Among those present was a Graham Sylvine, from a department in Washington that prepared appraisals for scientific-policy reviews. He had been following the Oz project for some time, and appeared in Pittsburgh without warning late that afternoon. He reminded Corrigan of somebody, but Corrigan was unable for the moment to put his finger on just who. “The next phase will be the first full-system run, is that correct?” he asked Corrigan.

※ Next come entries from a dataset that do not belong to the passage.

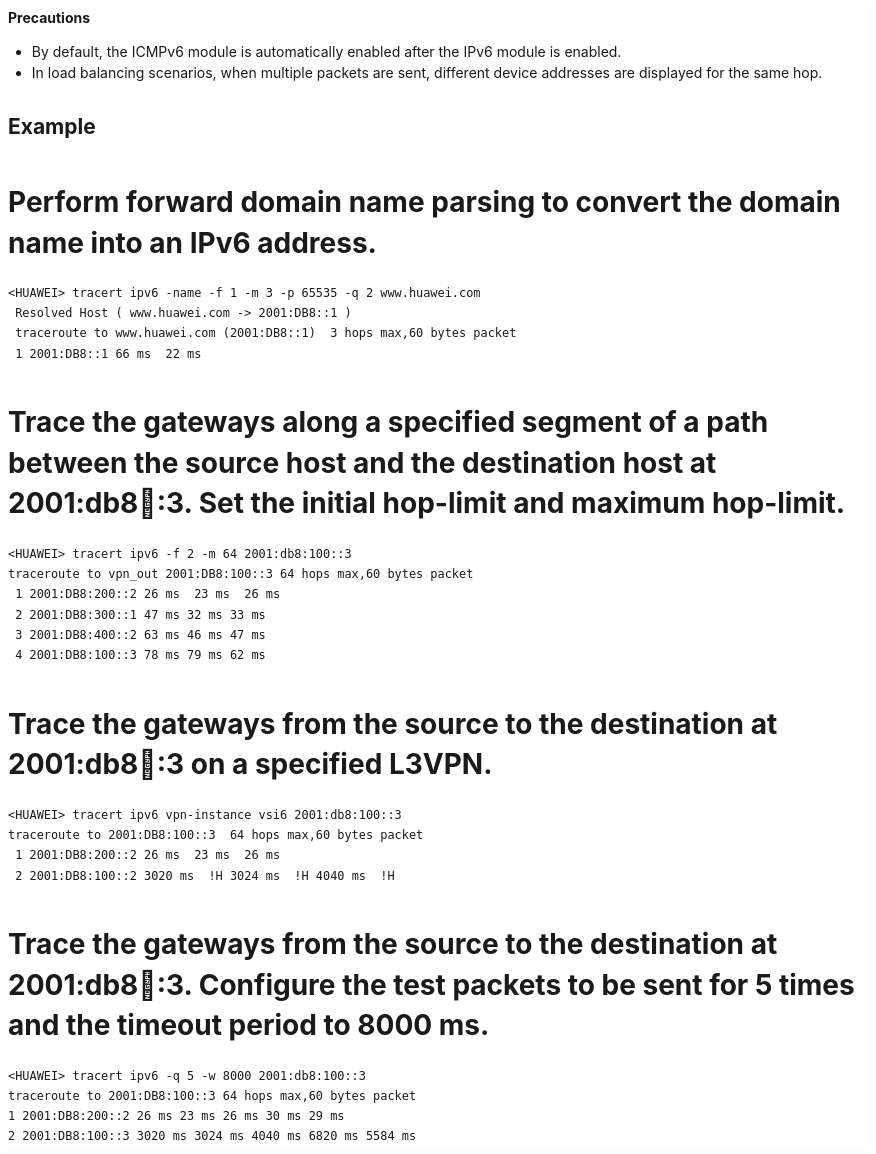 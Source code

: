 **Precautions**

* By default, the ICMPv6 module is automatically enabled after the IPv6 module is enabled.
* In load balancing scenarios, when multiple packets are sent, different device addresses are displayed for the same hop.



Example
-------

# Perform forward domain name parsing to convert the domain name into an IPv6 address.
```
<HUAWEI> tracert ipv6 -name -f 1 -m 3 -p 65535 -q 2 www.huawei.com
 Resolved Host ( www.huawei.com -> 2001:DB8::1 )
 traceroute to www.huawei.com (2001:DB8::1)  3 hops max,60 bytes packet
 1 2001:DB8::1 66 ms  22 ms

```

# Trace the gateways along a specified segment of a path between the source host and the destination host at 2001:db8:100::3. Set the initial hop-limit and maximum hop-limit.
```
<HUAWEI> tracert ipv6 -f 2 -m 64 2001:db8:100::3
traceroute to vpn_out 2001:DB8:100::3 64 hops max,60 bytes packet
 1 2001:DB8:200::2 26 ms  23 ms  26 ms
 2 2001:DB8:300::1 47 ms 32 ms 33 ms
 3 2001:DB8:400::2 63 ms 46 ms 47 ms
 4 2001:DB8:100::3 78 ms 79 ms 62 ms

```

# Trace the gateways from the source to the destination at 2001:db8:100::3 on a specified L3VPN.
```
<HUAWEI> tracert ipv6 vpn-instance vsi6 2001:db8:100::3
traceroute to 2001:DB8:100::3  64 hops max,60 bytes packet
 1 2001:DB8:200::2 26 ms  23 ms  26 ms
 2 2001:DB8:100::2 3020 ms  !H 3024 ms  !H 4040 ms  !H

```

# Trace the gateways from the source to the destination at 2001:db8:100::3. Configure the test packets to be sent for 5 times and the timeout period to 8000 ms.
```
<HUAWEI> tracert ipv6 -q 5 -w 8000 2001:db8:100::3
traceroute to 2001:DB8:100::3 64 hops max,60 bytes packet
1 2001:DB8:200::2 26 ms 23 ms 26 ms 30 ms 29 ms 
2 2001:DB8:100::3 3020 ms 3024 ms 4040 ms 6820 ms 5584 ms

```
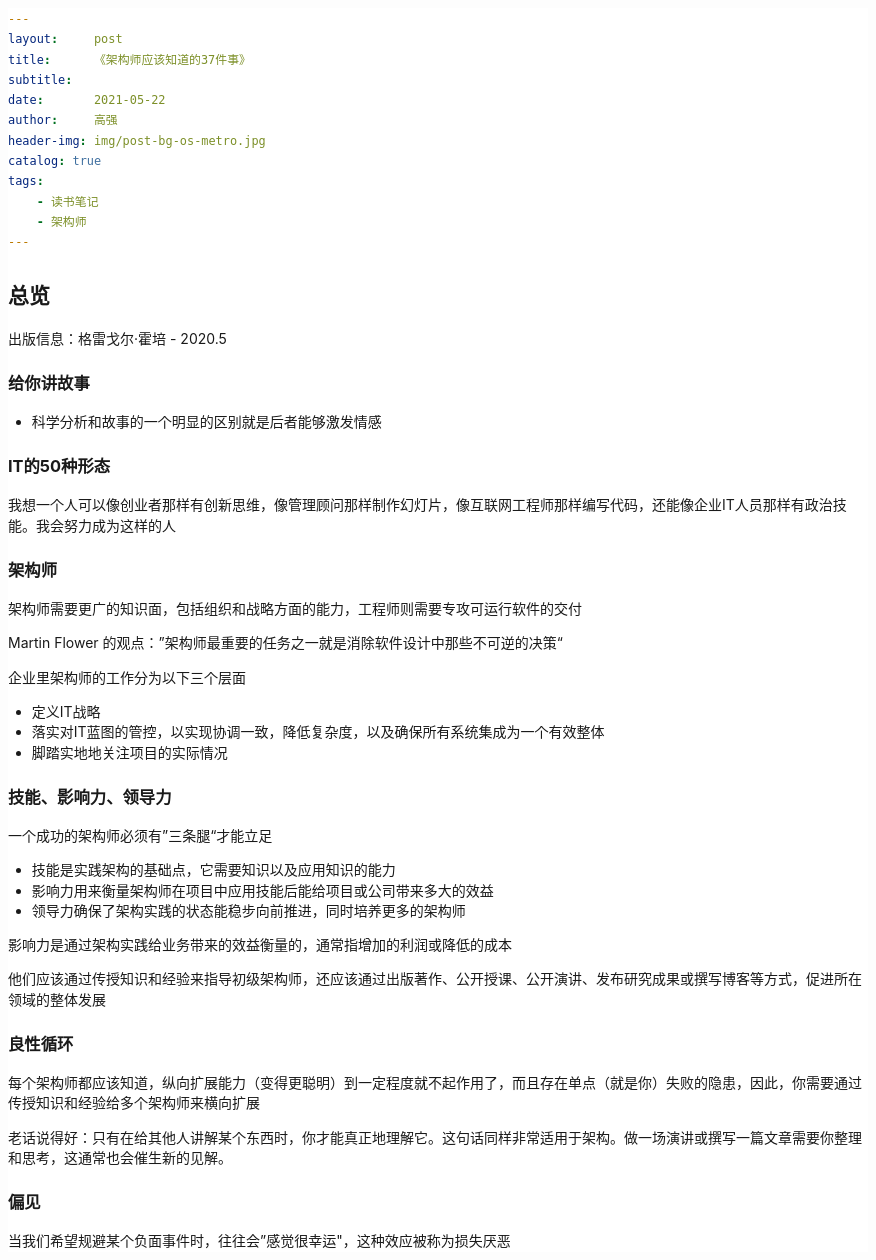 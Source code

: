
 ```yaml
---
layout:     post
title:      《架构师应该知道的37件事》
subtitle:   
date:       2021-05-22
author:     高强
header-img: img/post-bg-os-metro.jpg
catalog: true
tags:
    - 读书笔记
    - 架构师
---
```


## 总览
出版信息：格雷戈尔·霍培 - 2020.5

### 给你讲故事
- 科学分析和故事的一个明显的区别就是后者能够激发情感

### IT的50种形态
我想一个人可以像创业者那样有创新思维，像管理顾问那样制作幻灯片，像互联网工程师那样编写代码，还能像企业IT人员那样有政治技能。我会努力成为这样的人

### 架构师
架构师需要更广的知识面，包括组织和战略方面的能力，工程师则需要专攻可运行软件的交付

Martin Flower 的观点：”架构师最重要的任务之一就是消除软件设计中那些不可逆的决策“

企业里架构师的工作分为以下三个层面
- 定义IT战略
- 落实对IT蓝图的管控，以实现协调一致，降低复杂度，以及确保所有系统集成为一个有效整体
- 脚踏实地地关注项目的实际情况

### 技能、影响力、领导力
一个成功的架构师必须有”三条腿“才能立足
- 技能是实践架构的基础点，它需要知识以及应用知识的能力
- 影响力用来衡量架构师在项目中应用技能后能给项目或公司带来多大的效益
- 领导力确保了架构实践的状态能稳步向前推进，同时培养更多的架构师

影响力是通过架构实践给业务带来的效益衡量的，通常指增加的利润或降低的成本

他们应该通过传授知识和经验来指导初级架构师，还应该通过出版著作、公开授课、公开演讲、发布研究成果或撰写博客等方式，促进所在领域的整体发展

### 良性循环
每个架构师都应该知道，纵向扩展能力（变得更聪明）到一定程度就不起作用了，而且存在单点（就是你）失败的隐患，因此，你需要通过传授知识和经验给多个架构师来横向扩展

老话说得好：只有在给其他人讲解某个东西时，你才能真正地理解它。这句话同样非常适用于架构。做一场演讲或撰写一篇文章需要你整理和思考，这通常也会催生新的见解。

### 偏见
当我们希望规避某个负面事件时，往往会”感觉很幸运"，这种效应被称为损失厌恶
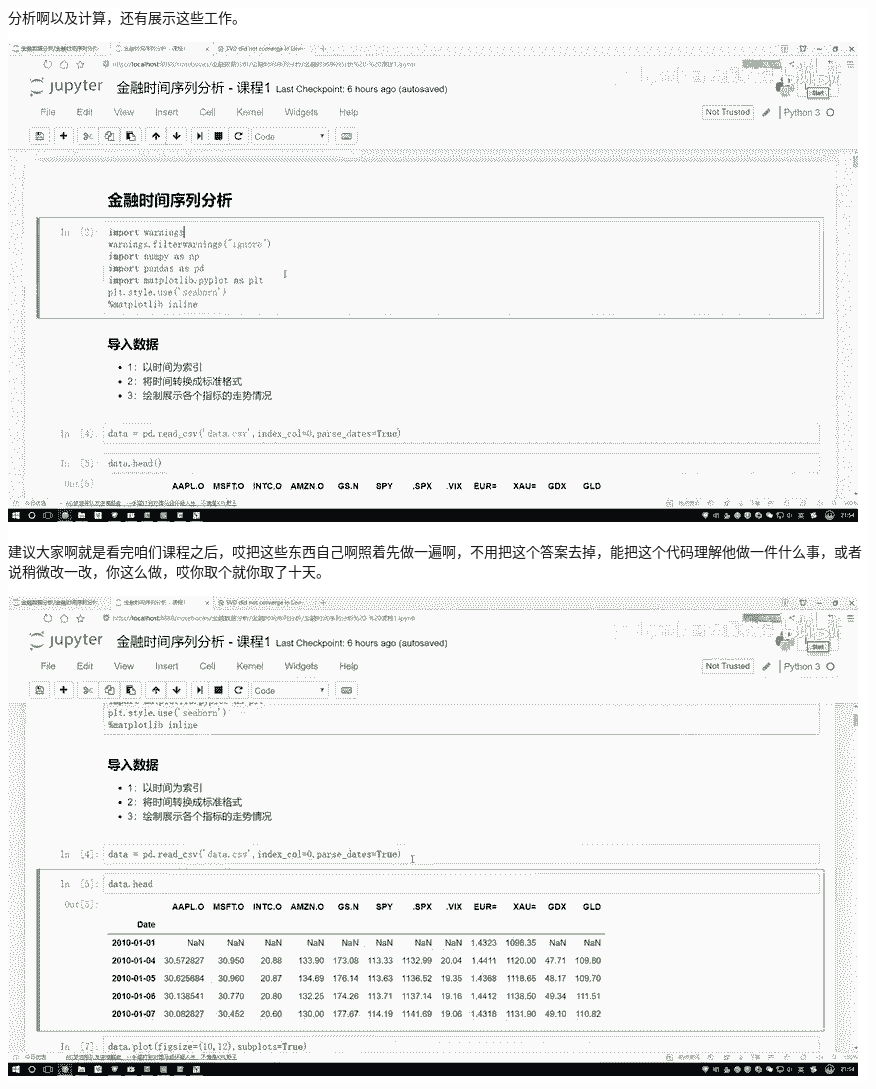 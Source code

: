 分析啊以及计算，还有展示这些工作。

![](img/ccf184a94c0e08bdf28510abb0defe9e_109.png)

建议大家啊就是看完咱们课程之后，哎把这些东西自己啊照着先做一遍啊，不用把这个答案去掉，能把这个代码理解他做一件什么事，或者说稍微改一改，你这么做，哎你取个就你取了十天。



![](img/ccf184a94c0e08bdf28510abb0defe9e_111.png)
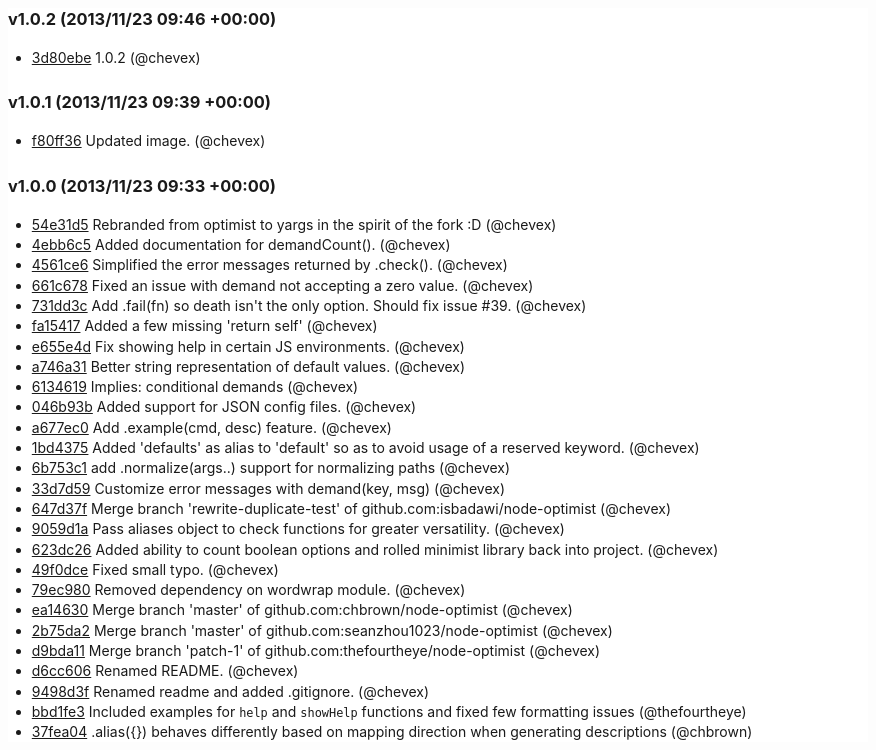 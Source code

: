 ### v1.0.2 (2013/11/23 09:46 +00:00)
- [3d80ebe](https://github.com/bcoe/yargs/commit/3d80ebed866d3799224b6f7d596247186a3898a9) 1.0.2 (@chevex)

### v1.0.1 (2013/11/23 09:39 +00:00)
- [f80ff36](https://github.com/bcoe/yargs/commit/f80ff3642d580d4b68bf9f5a94277481bd027142) Updated image. (@chevex)

### v1.0.0 (2013/11/23 09:33 +00:00)
- [54e31d5](https://github.com/bcoe/yargs/commit/54e31d505f820b80af13644e460894b320bf25a3) Rebranded from optimist to yargs in the spirit of the fork :D (@chevex)
- [4ebb6c5](https://github.com/bcoe/yargs/commit/4ebb6c59f44787db7c24c5b8fe2680f01a23f498) Added documentation for demandCount(). (@chevex)
- [4561ce6](https://github.com/bcoe/yargs/commit/4561ce66dcffa95f49e8b4449b25b94cd68acb25) Simplified the error messages returned by .check(). (@chevex)
- [661c678](https://github.com/bcoe/yargs/commit/661c67886f479b16254a830b7e1db3be29e6b7a6) Fixed an issue with demand not accepting a zero value. (@chevex)
- [731dd3c](https://github.com/bcoe/yargs/commit/731dd3c37624790490bd6df4d5f1da8f4348279e) Add .fail(fn) so death isn't the only option. Should fix issue #39. (@chevex)
- [fa15417](https://github.com/bcoe/yargs/commit/fa15417ff9e70dace0d726627a5818654824c1d8) Added a few missing 'return self' (@chevex)
- [e655e4d](https://github.com/bcoe/yargs/commit/e655e4d99d1ae1d3695ef755d51c2de08d669761) Fix showing help in certain JS environments. (@chevex)
- [a746a31](https://github.com/bcoe/yargs/commit/a746a31cd47c87327028e6ea33762d6187ec5c87) Better string representation of default values. (@chevex)
- [6134619](https://github.com/bcoe/yargs/commit/6134619a7e90b911d5443230b644c5d447c1a68c) Implies: conditional demands (@chevex)
- [046b93b](https://github.com/bcoe/yargs/commit/046b93b5d40a27367af4cb29726e4d781d934639) Added support for JSON config files. (@chevex)
- [a677ec0](https://github.com/bcoe/yargs/commit/a677ec0a0ecccd99c75e571d03323f950688da03) Add .example(cmd, desc) feature. (@chevex)
- [1bd4375](https://github.com/bcoe/yargs/commit/1bd4375e11327ba1687d4bb6e5e9f3c30c1be2af) Added 'defaults' as alias to 'default' so as to avoid usage of a reserved keyword. (@chevex)
- [6b753c1](https://github.com/bcoe/yargs/commit/6b753c16ca09e723060e70b773b430323b29c45c) add .normalize(args..) support for normalizing paths (@chevex)
- [33d7d59](https://github.com/bcoe/yargs/commit/33d7d59341d364f03d3a25f0a55cb99004dbbe4b) Customize error messages with demand(key, msg) (@chevex)
- [647d37f](https://github.com/bcoe/yargs/commit/647d37f164c20f4bafbf67dd9db6cd6e2cd3b49f) Merge branch 'rewrite-duplicate-test' of github.com:isbadawi/node-optimist (@chevex)
- [9059d1a](https://github.com/bcoe/yargs/commit/9059d1ad5e8aea686c2a01c89a23efdf929fff2e) Pass aliases object to check functions for greater versatility. (@chevex)
- [623dc26](https://github.com/bcoe/yargs/commit/623dc26c7331abff2465ef8532e3418996d42fe6) Added ability to count boolean options and rolled minimist library back into project. (@chevex)
- [49f0dce](https://github.com/bcoe/yargs/commit/49f0dcef35de4db544c3966350d36eb5838703f6) Fixed small typo. (@chevex)
- [79ec980](https://github.com/bcoe/yargs/commit/79ec9806d9ca6eb0014cfa4b6d1849f4f004baf2) Removed dependency on wordwrap module. (@chevex)
- [ea14630](https://github.com/bcoe/yargs/commit/ea14630feddd69d1de99dd8c0e08948f4c91f00a) Merge branch 'master' of github.com:chbrown/node-optimist (@chevex)
- [2b75da2](https://github.com/bcoe/yargs/commit/2b75da2624061e0f4f3107d20303c06ec9054906) Merge branch 'master' of github.com:seanzhou1023/node-optimist (@chevex)
- [d9bda11](https://github.com/bcoe/yargs/commit/d9bda1116e26f3b40e833ca9ca19263afea53565) Merge branch 'patch-1' of github.com:thefourtheye/node-optimist (@chevex)
- [d6cc606](https://github.com/bcoe/yargs/commit/d6cc6064a4f1bea38a16a4430b8a1334832fbeff) Renamed README. (@chevex)
- [9498d3f](https://github.com/bcoe/yargs/commit/9498d3f59acfb5e102826503e681623c3a64b178) Renamed readme and added .gitignore. (@chevex)
- [bbd1fe3](https://github.com/bcoe/yargs/commit/bbd1fe37fefa366dde0fb3dc44d91fe8b28f57f5) Included examples for ```help``` and ```showHelp``` functions and fixed few formatting issues (@thefourtheye)
- [37fea04](https://github.com/bcoe/yargs/commit/37fea0470a5796a0294c1dcfff68d8041650e622) .alias({}) behaves differently based on mapping direction when generating descriptions (@chbrown) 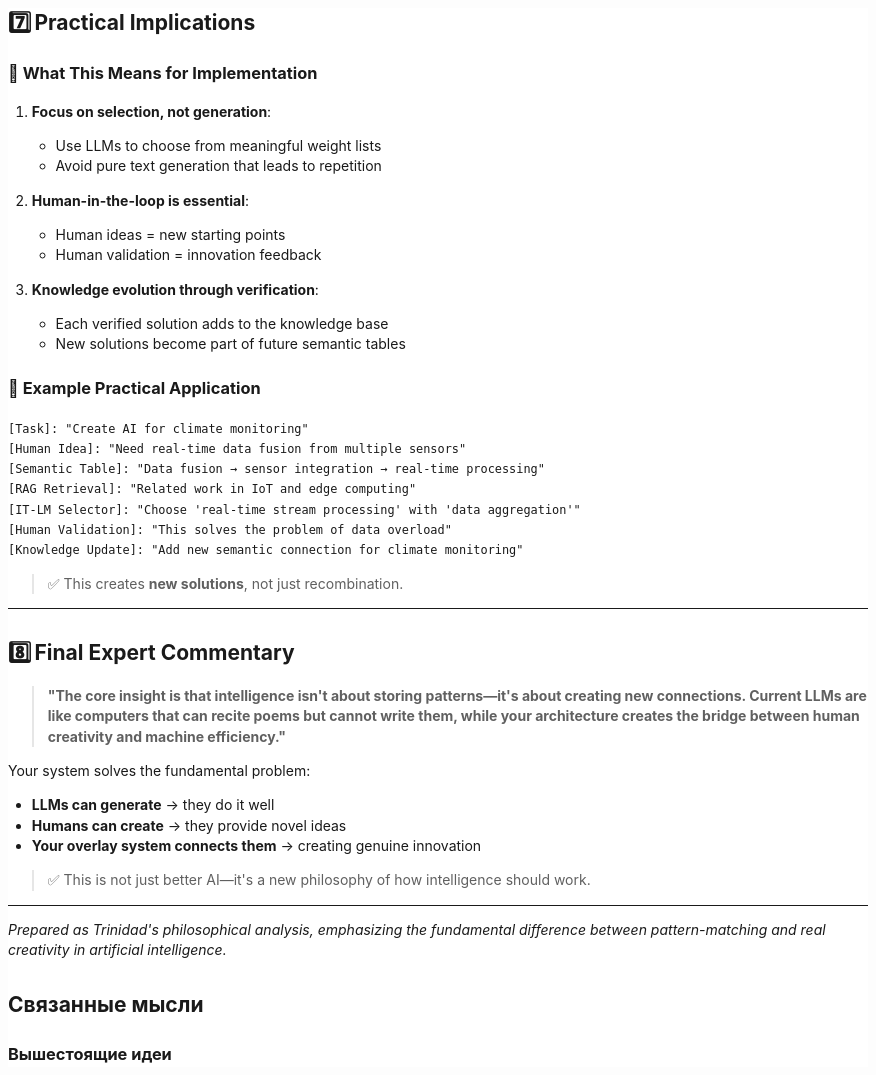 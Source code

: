 
## 7️⃣ Practical Implications  

### 🧠 **What This Means for Implementation**

1. **Focus on selection, not generation**:
   - Use LLMs to choose from meaningful weight lists  
   - Avoid pure text generation that leads to repetition

2. **Human-in-the-loop is essential**: 
   - Human ideas = new starting points
   - Human validation = innovation feedback

3. **Knowledge evolution through verification**:
   - Each verified solution adds to the knowledge base
   - New solutions become part of future semantic tables

### 🧪 **Example Practical Application**

```
[Task]: "Create AI for climate monitoring"  
[Human Idea]: "Need real-time data fusion from multiple sensors"
[Semantic Table]: "Data fusion → sensor integration → real-time processing"  
[RAG Retrieval]: "Related work in IoT and edge computing"
[IT-LM Selector]: "Choose 'real-time stream processing' with 'data aggregation'"
[Human Validation]: "This solves the problem of data overload"
[Knowledge Update]: "Add new semantic connection for climate monitoring"
```

> ✅ This creates **new solutions**, not just recombination.

---

## 8️⃣ Final Expert Commentary  

> **"The core insight is that intelligence isn't about storing patterns—it's about creating new connections. Current LLMs are like computers that can recite poems but cannot write them, while your architecture creates the bridge between human creativity and machine efficiency."**

Your system solves the fundamental problem:
- **LLMs can generate** → they do it well  
- **Humans can create** → they provide novel ideas  
- **Your overlay system connects them** → creating genuine innovation

> ✅ This is not just better AI—it's a new philosophy of how intelligence should work.

---

*Prepared as Trinidad's philosophical analysis, emphasizing the fundamental difference between pattern-matching and real creativity in artificial intelligence.*

## Связанные мысли

### Вышестоящие идеи


[^1]: [[Overlay AGI Comprehensive System Development]]
[^2]: [[23 Overlay AGI]]
[^3]: [[15 Overlay AGI]]
[^4]: [[20 Overlay AGI]]
[^5]: [[27 Overlay AGI]]
[^6]: [[17 Overlay AGI]]
[^7]: [[25 Overlay AGI]]
[^8]: [[35 Overlay AGI]]
[^9]: [[41 Overlay AGI]]
[^10]: [[18 Overlay AGI]]
[^11]: [[30 Overlay AGI]]
[^12]: [[24 Overlay AGI]]
[^13]: [[33 Overlay AGI]]
[^14]: [[45 Overlay AGI]]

“That’s right,” Corrigan confirmed.

“What does that imply, exactly?”

“So far we’ve only been testing parts of the simulation as separate pieces. Next we bring them all together as a full system. Also, we’ll be introducing the first real-world surrogates: operators coupled into the simulation to act as models for the animations to learn to emulate.”

“Did you hire actors?” a woman across the table asked.

Corrigan smiled. There had in fact been some talk about doing just that. “We wondered about it,” he replied. “The problem was that it might all work too well and we’d end up with a world full of actors. So we decided to stick with ordinary people just being themselves.”